>>>

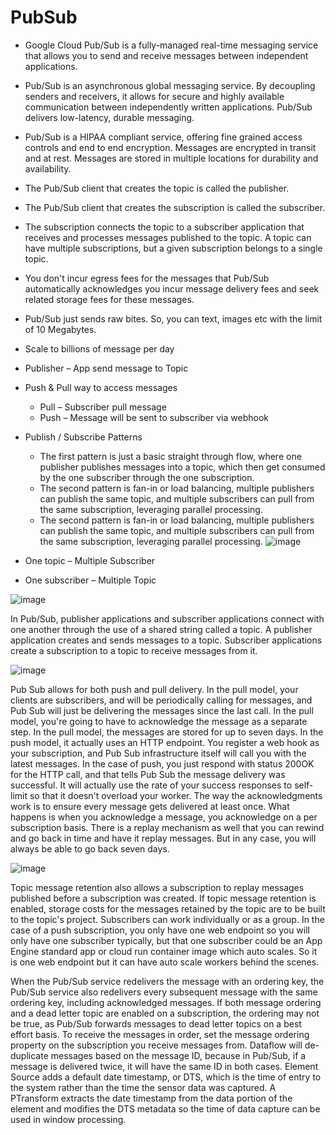 # PubSub

- Google Cloud Pub/Sub is a fully-managed real-time messaging service that allows you to send and receive messages between independent applications.
- Pub/Sub is an asynchronous global messaging service. By decoupling senders and receivers, it allows for secure and highly available communication between independently written applications. Pub/Sub delivers low-latency, durable messaging.
- Pub/Sub is a HIPAA compliant service, offering fine grained access controls and end to end encryption. Messages are encrypted in transit and at rest. Messages are stored in multiple locations for durability and availability.
- The Pub/Sub client that creates the topic is called the publisher.
- The Pub/Sub client that creates the subscription is called the subscriber.
- The subscription connects the topic to a subscriber application that receives and processes messages published to the topic. A topic can have multiple subscriptions, but a given subscription belongs to a single topic.
- You don't incur egress fees for the messages that Pub/Sub automatically acknowledges you incur message delivery fees and seek related storage fees for these messages.
- Pub/Sub just sends raw bites. So, you can text, images etc with the limit of 10 Megabytes.
- Scale to billions of message per day
- Publisher – App send message to Topic
- Push & Pull way to access messages
  - Pull – Subscriber pull message
  - Push – Message will be sent to subscriber via webhook
- Publish / Subscribe Patterns
  - The first pattern is just a basic straight through flow, where one publisher publishes messages into a topic, which then get consumed by the one subscriber through the one subscription.
  - The second pattern is fan-in or load balancing, multiple publishers can publish the same topic, and multiple subscribers can pull from the same subscription, leveraging parallel processing.
  - The second pattern is fan-in or load balancing, multiple publishers can publish the same topic, and multiple subscribers can pull from the same subscription, leveraging parallel processing.
![image](https://github.com/user-attachments/assets/62483277-4b46-4ccd-8166-7ce183315cd5)

- One topic – Multiple Subscriber
- One subscriber – Multiple Topic

![image](https://user-images.githubusercontent.com/19702456/224790417-c6e118d9-74d9-45c4-b9a5-594cc99b2a12.png)

In Pub/Sub, publisher applications and subscriber applications connect with one another through the use of a shared string called a topic. A publisher application creates and sends messages to a topic. Subscriber applications create a subscription to a topic to receive messages from it.

![image](https://user-images.githubusercontent.com/19702456/222902428-ee0eb675-fe4f-4f68-b22f-c4d64c6a5087.png)

Pub Sub allows for both push and pull delivery. In the pull model, your clients are subscribers, and will be periodically calling for messages, and Pub Sub will just be delivering the messages since the last call. In the pull model, you're going to have to acknowledge the message as a separate step. In the pull model, the messages are stored for up to seven days.  In the push model, it actually uses an HTTP endpoint. You register a web hook as your subscription, and Pub Sub infrastructure itself will call you with the latest messages. In the case of push, you just respond with status 200OK for the HTTP call, and that tells Pub Sub the message delivery was successful. It will actually use the rate of your success responses to self-limit so that it doesn't overload your worker. The way the acknowledgments work is to ensure every message gets delivered at least once. What happens is when you acknowledge a message, you acknowledge on a per subscription basis. There is a replay mechanism as well that you can rewind and go back in time and have it replay messages. But in any case, you will always be able to go back seven days.

![image](https://user-images.githubusercontent.com/19702456/222902406-d38d24e7-1e1a-409d-b60f-5c0c1c9849df.png)

Topic message retention also allows a subscription to replay messages published before a subscription was created. If topic message retention is enabled, storage costs for the messages retained by the topic are to be built to the topic's project. Subscribers can work individually or as a group.
In the case of a push subscription, you only have one web endpoint so you will only have one subscriber typically, but that one subscriber could be an App Engine standard app or cloud run container image which auto scales. So it is one web endpoint but it can have auto scale workers behind the scenes.

When the Pub/Sub service redelivers the message with an ordering key, the Pub/Sub service also redelivers every subsequent message with the same ordering key, including acknowledged messages. If both message ordering and a dead letter topic are enabled on a subscription, the ordering may not be true, as Pub/Sub forwards messages to dead letter topics on a best effort basis. To receive the messages in order, set the message ordering property on the subscription you receive messages from.
Dataflow will de-duplicate messages based on the message ID, because in Pub/Sub, if a message is delivered twice, it will have the same ID in both cases. Element Source adds a default date timestamp, or DTS, which is the time of entry to the system rather than the time the sensor data was captured. A PTransform extracts the date timestamp from the data portion of the element and modifies the DTS metadata so the time of data capture can be used in window processing.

<<<

● INSTRUCTIONS TO FOLLOW: Print all of the data exactly, and do not carry over any pictures.

● WRITTEN RESPONSE:
 # PubSub

- Google Cloud Pub/Sub is a fully-managed real-time messaging service that allows you to send and receive messages between independent applications.
- Pub/Sub is an asynchronous global messaging service. By decoupling senders and receivers, it allows for secure and highly available communication between independently written applications. Pub/Sub delivers low-latency, durable messaging.
- Pub/Sub is a HIPAA compliant service, offering fine grained access controls and end to end encryption. Messages are encrypted in transit and at rest. Messages are stored in multiple locations for durability and availability.
- The Pub/Sub client that creates the topic is called the publisher.
- The Pub/Sub client that creates the subscription is called the subscriber.
- The subscription connects the topic to a subscriber application that receives and processes messages published to the topic. A topic can have multiple subscriptions, but a given subscription belongs to a single topic.
- You don't incur egress fees for the messages that Pub/Sub automatically acknowledges you incur message delivery fees and seek related storage fees for these messages.
- Pub/Sub just sends raw bites. So, you can text, images etc with the limit of 10 Megabytes.
- Scale to billions of message per day
- Publisher – App send message to Topic
- Push & Pull way to access messages
  - Pull – Subscriber pull message
  - Push – Message will be sent to subscriber via webhook
- Publish / Subscribe Patterns
  - The first pattern is just a basic straight through flow, where one publisher publishes messages into a topic, which then get consumed by the one subscriber through the one subscription.
  - The second pattern is fan-in or load balancing, multiple publishers can publish the same topic, and multiple subscribers can pull from the same subscription, leveraging parallel processing.
  - The second pattern is fan-in or load balancing, multiple publishers can publish the same topic, and multiple subscribers can pull from the same subscription, leveraging parallel processing.
![image](https://github.com/user-attachments/assets/62483277-4b46-4ccd-8166-7ce183315cd5)

- One topic – Multiple Subscriber
- One subscriber – Multiple Topic

![image](https://user-images.githubusercontent.com/19702456/224790417-c6e118d9-74d9-45c4-b9a5-594cc99b2a12.png)

In Pub/Sub, publisher applications and subscriber applications connect with one another through the use of a shared string called a topic. A publisher application creates and sends messages to a topic. Subscriber applications create a subscription to a topic to receive messages from it.

![image](https://user-images.githubusercontent.com/19702456/222902428-ee0eb675-fe4f-4f68-b22f-c4d64c6a5087.png)

Pub Sub allows for both push and pull delivery. In the pull model, your clients are subscribers, and will be periodically calling for messages, and Pub Sub will just be delivering the messages since the last call. In the pull model, you're going to have to acknowledge the message as a separate step. In the pull model, the messages are stored for up to seven days.  In the push model, it actually uses an HTTP endpoint. You register a web hook as your subscription, and Pub Sub infrastructure itself will call you with the latest messages. In the case of push, you just respond with status 200OK for the HTTP call, and that tells Pub Sub the message delivery was successful. It will actually use the rate of your success responses to self-limit so that it doesn't overload your worker. The way the acknowledgments work is to ensure every message gets delivered at least once. What happens is when you acknowledge a message, you acknowledge on a per subscription basis. There is a replay mechanism as well that you can rewind and go back in time and have it replay messages. But in any case, you will always be able to go back seven days.

![image](https://user-images.githubusercontent.com/19702456/222902406-d38d24e7-1e1a-409d-b60f-5c0c1c9849df.png)

Topic message retention also allows a subscription to replay messages published before a subscription was created. If topic message retention is enabled, storage costs for the messages retained by the topic are to be built to the topic's project. Subscribers can work individually or as a group.
In the case of a push subscription, you only have one web endpoint so you will only have one subscriber typically, but that one subscriber could be an App Engine standard app or cloud run container image which auto scales. So it is one web endpoint but it can have auto scale workers behind the scenes.

When the Pub/Sub service redelivers the message with an ordering key, the Pub/Sub service also redelivers every subsequent message with the same ordering key, including acknowledged messages. If both message ordering and a dead letter topic are enabled on a subscription, the ordering may not be true, as Pub/Sub forwards messages to dead letter topics on a best effort basis. To receive the messages in order, set the message ordering property on the subscription you receive messages from.
Dataflow will de-duplicate messages based on the message ID, because in Pub/Sub, if a message is delivered twice, it will have the same ID in both cases. Element Source adds a default date timestamp, or DTS, which is the time of entry to the system rather than the time the sensor data was captured. A PTransform extracts the date timestamp from the data portion of the element and modifies the DTS metadata so the time of data capture can be used in window processing.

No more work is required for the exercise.